I suppose you are talking about a VCDX-DCV application.
This could also be fictionary so don't see specific limit in both scenarios.
The main (possible) issue with redesign (or fictionary) projects is that you may not know really deep, or you can make some mistakes (like inconsistence across the documents).
I think that a redesign scenario would be really hard to face... You will have to work with a lot of assumptions from the previous design if you don't have access to the original requirements and design decisions. It may also cause you troubles when you have to justify your new decisions.
Take a look at the VCDX-DCV Blueprint. This is what your design will be marked against and you need to ensure that what you submit and ultimately defend meets all the criteria set out in this document.

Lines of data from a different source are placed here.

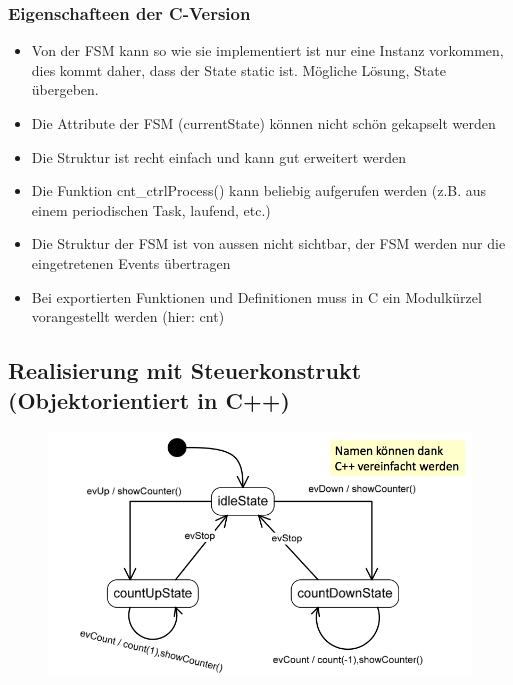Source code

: \subsubsection{Eigenschafteen der C-Version}
\begin{itemize}
      \item Von der FSM kann so wie sie implementiert ist nur eine Instanz vorkommen, dies kommt daher, dass der State static ist. Mögliche Lösung, State übergeben.
      \item Die Attribute der FSM (currentState) können nicht schön gekapselt werden
      \item Die Struktur ist recht einfach und kann gut erweitert werden
      \item Die Funktion cnt\_ctrlProcess() kann beliebig aufgerufen werden (z.B. aus einem periodischen Task, laufend, etc.)
      \item Die Struktur der FSM ist von aussen nicht sichtbar, der FSM werden nur die eingetretenen Events übertragen
      \item Bei exportierten Funktionen und Definitionen muss in C ein Modulkürzel vorangestellt werden (hier: cnt)
\end{itemize}


\subsection{Realisierung mit Steuerkonstrukt (Objektorientiert in
      C++)}

\begin{figure}[H]
      \centering
      \includegraphics[scale = 0.35]{images/FSM/Up_down_counter_obj}
\end{figure}

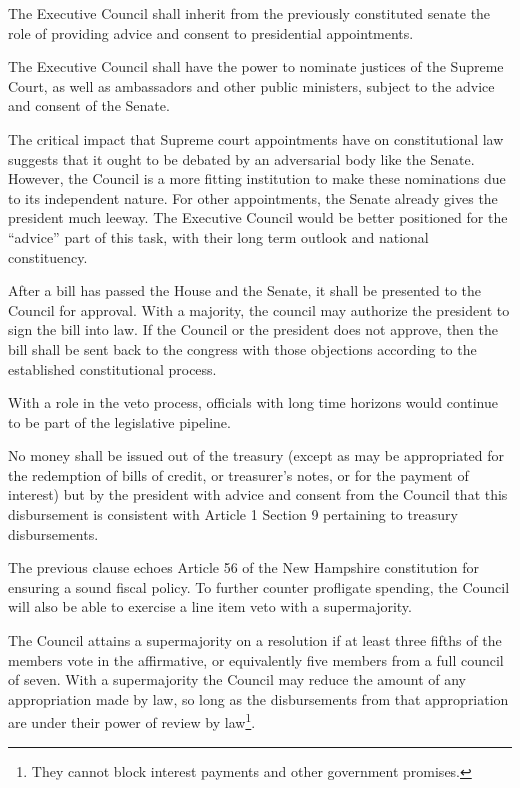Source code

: \documentclass{article}
\newcommand{\quotes}[1]{``#1''}
\begin{document}
\begin{quoting}
The Executive Council shall inherit from the previously constituted senate the role of providing advice and consent to presidential appointments.

The Executive Council shall have the power to nominate justices of the Supreme Court, as well as ambassadors and other public ministers, subject to the advice and consent of the Senate.
\end{quoting}

The critical impact that Supreme court appointments have on constitutional law suggests that it ought to be debated by an adversarial body like the Senate. However, the Council is a more fitting institution to make these nominations due to its independent nature. For other appointments, the Senate already gives the president much leeway. The Executive Council would be better positioned for the \quotes{advice} part of this task, with their long term outlook and national constituency.

\begin{quoting}
After a bill has passed the House and the Senate, it shall be presented to the Council for approval. With a majority, the council may authorize the president to sign the bill into law. If the Council or the president does not approve, then the bill shall be sent back to the congress with those objections according to the established constitutional process.
\end{quoting}

With a role in the veto process, officials with long time horizons would continue to be part of the legislative pipeline.

\begin{quoting}
No money shall be issued out of the treasury (except as may be appropriated for the redemption of bills of credit, or treasurer's notes, or for the payment of interest) but by the president with advice and consent from the Council that this disbursement is consistent with Article 1 Section 9 pertaining to treasury disbursements.
\end{quoting}

The previous clause echoes Article 56 of the New Hampshire constitution\cite{New Hampshire Constitution} for ensuring a sound fiscal policy. To further counter profligate spending, the Council will also be able to exercise a line item veto with a supermajority.

\begin{quoting}
The Council attains a supermajority on a resolution if at least three fifths of the members vote in the affirmative, or equivalently five members from a full council of seven. With a supermajority the Council may reduce the amount of any appropriation made by law, so long as the disbursements from that appropriation are under their power of review by law\footnote{They cannot block interest payments and other government promises.}.
\end{quoting}
\end{document}
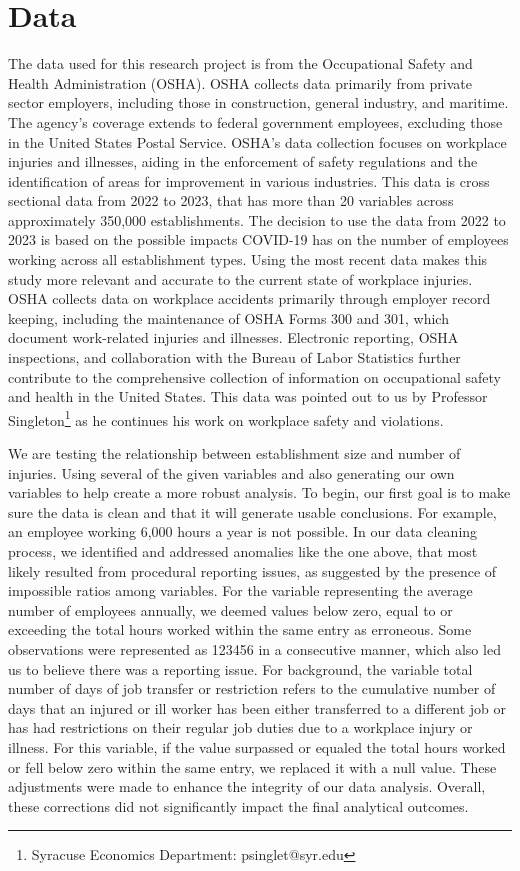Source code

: \documentclass[12pt]{article}
\begin{document}
\section{Data}
\label{sec:data}

The data used for this research project is from the Occupational Safety and Health Administration (OSHA). OSHA collects data primarily from private sector employers, including those in construction, general industry, and maritime. The agency's coverage extends to federal government employees, excluding those in the United States Postal Service. OSHA's data collection focuses on workplace injuries and illnesses, aiding in the enforcement of safety regulations and the identification of areas for improvement in various industries. This data is cross sectional data from 2022 to 2023, that has more than 20 variables across approximately 350,000 establishments. The decision to use the data from 2022 to 2023 is based on the possible impacts COVID-19 has on the number of employees working across all establishment types. Using the most recent data makes this study more relevant and accurate to the current state of workplace injuries. OSHA collects data on workplace accidents primarily through employer record keeping, including the maintenance of OSHA Forms 300 and 301, which document work-related injuries and illnesses. Electronic reporting, OSHA inspections, and collaboration with the Bureau of Labor Statistics further contribute to the comprehensive collection of information on occupational safety and health in the United States. This data was pointed out to us by Professor Singleton\thanks{Syracuse Economics Department: psinglet@syr.edu} as he continues his work on workplace safety and violations.
   
We are testing the relationship between establishment size and number of injuries. Using several of the given variables and also generating our own variables to help create a more robust analysis. To begin, our first goal is to make sure the data is clean and that it will generate usable conclusions. For example, an employee working 6,000 hours a year is not possible. In our data cleaning process, we identified and addressed anomalies like the one above, that most likely resulted from procedural reporting issues, as suggested by the presence of impossible ratios among variables. For the variable representing the average number of employees annually, we deemed values below zero, equal to or exceeding the total hours worked within the same entry as erroneous. Some observations were represented as 123456 in a consecutive manner, which also led us to believe there was a reporting issue. For background, the variable total number of days of job transfer or restriction refers to the cumulative number of days that an injured or ill worker has been either transferred to a different job or has had restrictions on their regular job duties due to a workplace injury or illness. For this variable, if the value surpassed or equaled the total hours worked or fell below zero within the same entry, we replaced it with a null value.  These adjustments were made to enhance the integrity of our data analysis. Overall, these corrections did not significantly impact the final analytical outcomes.
    
\end{document}
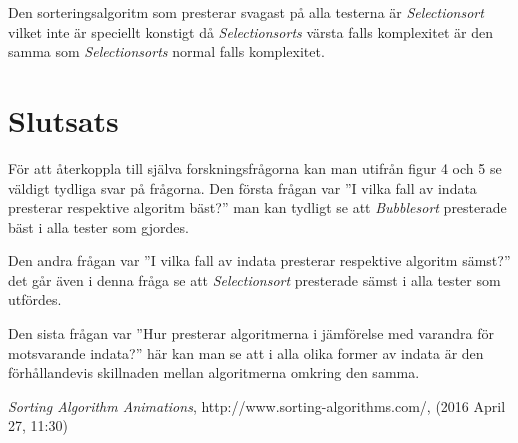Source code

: \documentclass[a4paper]{article}
\begin{document}
Den sorteringsalgoritm som presterar svagast på alla testerna är \emph{Selectionsort} vilket inte är speciellt konstigt då \emph{Selectionsorts} värsta falls komplexitet är den samma som \emph{Selectionsorts} normal falls komplexitet. 

\section{Slutsats}
För att återkoppla till själva forskningsfrågorna kan man utifrån figur 4 och 5 se väldigt tydliga svar på frågorna. Den första frågan var ''I vilka fall av indata presterar respektive algoritm bäst?'' man kan tydligt se att \emph{Bubblesort} presterade bäst i alla tester som gjordes.

Den andra frågan var ''I vilka fall av indata presterar respektive algoritm sämst?'' det går även i denna fråga se att \emph{Selectionsort} presterade sämst i alla tester som utfördes.

Den sista frågan var ''Hur presterar algoritmerna i jämförelse med varandra för motsvarande indata?'' här kan man se att i alla olika former av indata är den förhållandevis skillnaden mellan algoritmerna omkring den samma.

\begin{thebibliography}{99}
	 \emph{Sorting Algorithm Animations}, http://www.sorting-algorithms.com/, (2016 April 27, 11:30)
\end{thebibliography}
\end{document}
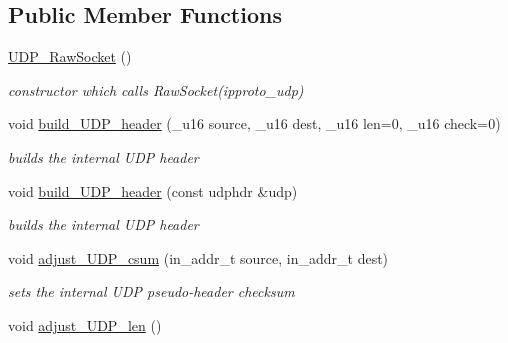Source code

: \subsection*{Public Member Functions}
\begin{CompactItemize}
\item 
\hypertarget{classsocketpp_1_1UDP__RawSocket_508aba470eee4010ca16007823c91650}{
\hyperlink{classsocketpp_1_1UDP__RawSocket_508aba470eee4010ca16007823c91650}{UDP\_\-RawSocket} ()}
\label{classsocketpp_1_1UDP__RawSocket_508aba470eee4010ca16007823c91650}

\begin{CompactList}\small\item\em constructor which calls RawSocket(ipproto\_\-udp) \item\end{CompactList}\item 
void \hyperlink{classsocketpp_1_1UDP__RawSocket_1b055bafc0e178db6a3940093dc0f8e0}{build\_\-UDP\_\-header} (\_\-u16 source, \_\-u16 dest, \_\-u16 len=0, \_\-u16 check=0)
\begin{CompactList}\small\item\em builds the internal UDP header \item\end{CompactList}\item 
void \hyperlink{classsocketpp_1_1UDP__RawSocket_b194e3ab2f5b758dee8a0c715d895c1e}{build\_\-UDP\_\-header} (const udphdr \&udp)
\begin{CompactList}\small\item\em builds the internal UDP header \item\end{CompactList}\item 
void \hyperlink{classsocketpp_1_1UDP__RawSocket_8d96a58ee9d39e2c014aa81ded23727a}{adjust\_\-UDP\_\-csum} (in\_\-addr\_\-t source, in\_\-addr\_\-t dest)
\begin{CompactList}\small\item\em sets the internal UDP pseudo-header checksum \item\end{CompactList}\item 
\hypertarget{classsocketpp_1_1UDP__RawSocket_1caa413cfe4f72d8c0aeccdcb10469b5}{
void \hyperlink{classsocketpp_1_1UDP__RawSocket_1caa413cfe4f72d8c0aeccdcb10469b5}{adjust\_\-UDP\_\-len} ()}
\label{classsocketpp_1_1UDP__RawSocket_1caa413cfe4f72d8c0aeccdcb10469b5}


\end{CompactItemize}
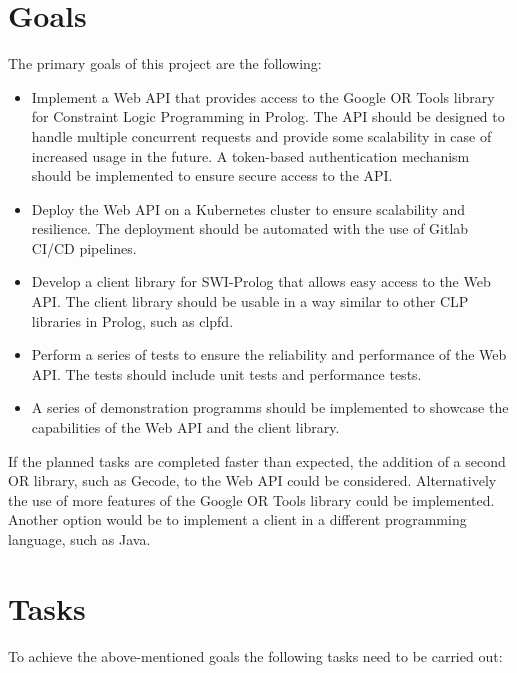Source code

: \documentclass[en]{customTemplate}
\begin{document}

\clearpage

\section{Goals}

The primary goals of this project are the following:

\begin{itemize}
    \item Implement a Web API that provides access to the Google OR Tools library for Constraint Logic Programming in Prolog. The API should be designed to handle multiple concurrent requests and provide some scalability in case of increased usage in the future. A token-based authentication mechanism should be implemented to ensure secure access to the API.
    \item Deploy the Web API on a Kubernetes cluster to ensure scalability and resilience. The deployment should be automated with the use of Gitlab CI/CD pipelines.
    \item Develop a client library for SWI-Prolog that allows easy access to the Web API. The client library should be usable in a way similar to other CLP libraries in Prolog, such as clpfd.
    \item Perform a series of tests to ensure the reliability and performance of the Web API. The tests should include unit tests and performance tests.
    \item A series of demonstration programms should be implemented to showcase the capabilities of the Web API and the client library.
\end{itemize}

If the planned tasks are completed faster than expected, the addition of a second OR library, such as Gecode, to the Web API could be considered. Alternatively the use of more features of the Google OR Tools library could be implemented. Another option would be to implement a client in a different programming language, such as Java.

\clearpage

\section{Tasks}

To achieve the above-mentioned goals the following tasks need to be carried out:
\end{document}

I agree that you may not have the insight into the existing network/storage infrastructure to answer low-level questioning about it, which you will of course have to do.
I have to agree with Martin. Look at the blueprint and see which design aligns with it best. I did a brownfield upgrade and redesign with mine and it went great. But it was 100% about aligning with the blueprint not the complexity of the design.
Thanks for all your comments. I'm currently going with the redesign scenario, and aiming for implementing the new design at the same time as the customer is changing to new production hosts in early 2015. At the same time, I'll merge their Prod and Test/dev environments to make better use of the hardware (less 2-node clusters), since lowering TCO is the top requirement.
At the same time, I will clarify the customer's requirements and constraints and redo any old design decisions if I find they are not fulfilling the requirements.
I will study the VCDX-DCV Blueprint closely and make sure I cover everything there.